## TASK DESCRIPTION
The answer is to be one number: the count of lines in this listing that have the string "smart".

## DATASET

------------------------

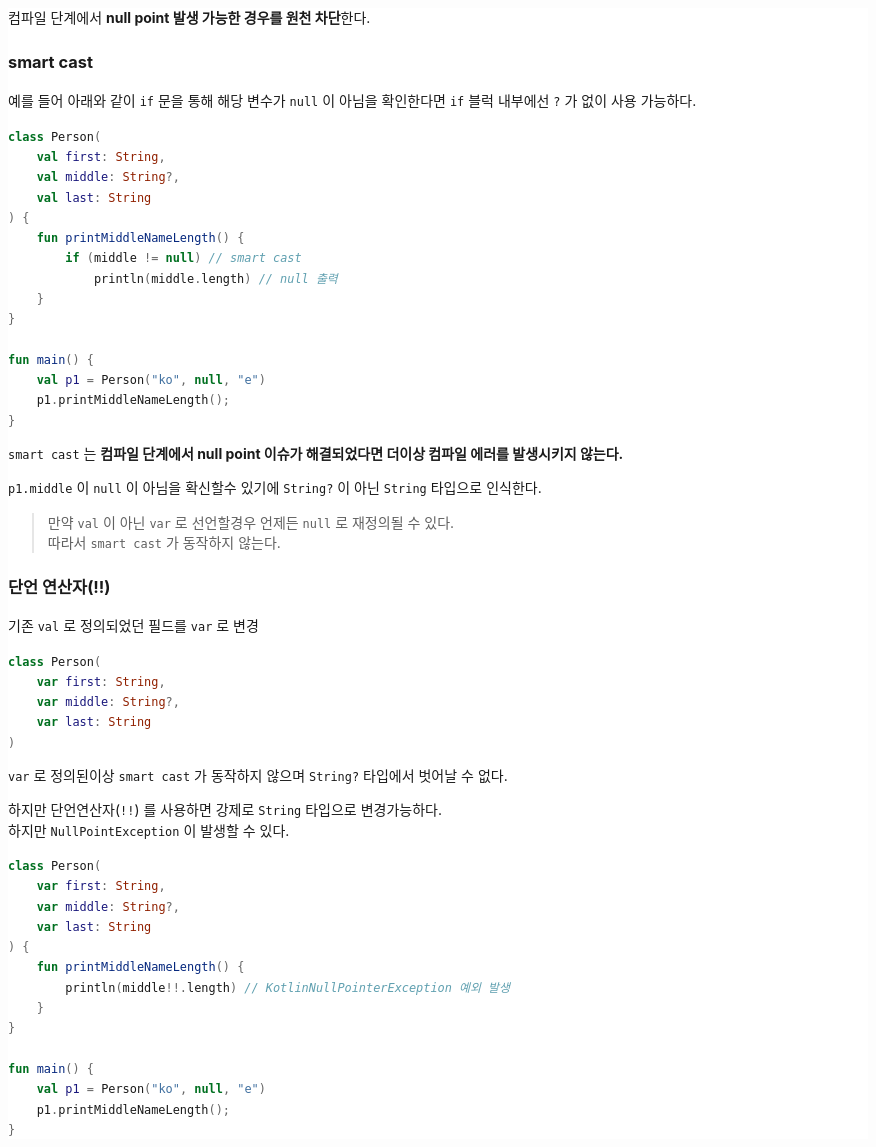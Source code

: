 컴파일 단계에서 **null point 발생 가능한 경우를 원천 차단**한다.  

### smart cast

예를 들어 아래와 같이 `if` 문을 통해 해당 변수가 `null` 이 아님을 확인한다면 `if` 블럭 내부에선 `?` 가 없이 사용 가능하다.  


```kotlin
class Person(
    val first: String,
    val middle: String?,
    val last: String
) {
    fun printMiddleNameLength() {
        if (middle != null) // smart cast
            println(middle.length) // null 출력
    }
}

fun main() {
    val p1 = Person("ko", null, "e")
    p1.printMiddleNameLength();
}
```

`smart cast` 는 **컴파일 단계에서 null point 이슈가 해결되었다면 더이상 컴파일 에러를 발생시키지 않는다.**  

`p1.middle` 이 `null` 이 아님을 확신할수 있기에 `String?` 이 아닌 `String` 타입으로 인식한다.  

> 만약 `val` 이 아닌 `var` 로 선언할경우 언제든 `null` 로 재정의될 수 있다.  
> 따라서 `smart cast` 가 동작하지 않는다.  

### 단언 연산자(!!)

기존 `val` 로 정의되었던 필드를 `var` 로 변경

```kotlin
class Person(
    var first: String,
    var middle: String?,
    var last: String
)
```

`var` 로 정의된이상 `smart cast` 가 동작하지 않으며 `String?` 타입에서 벗어날 수 없다.  

하지만 단언연산자(`!!`) 를 사용하면 강제로 `String` 타입으로 변경가능하다.  
하지만 `NullPointException` 이 발생할 수 있다.  

```kotlin
class Person(
    var first: String,
    var middle: String?,
    var last: String
) {
    fun printMiddleNameLength() {
        println(middle!!.length) // KotlinNullPointerException 예외 발생
    }
}

fun main() {
    val p1 = Person("ko", null, "e")
    p1.printMiddleNameLength();
}
```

------------------------

## EXERCISE ANSWER
5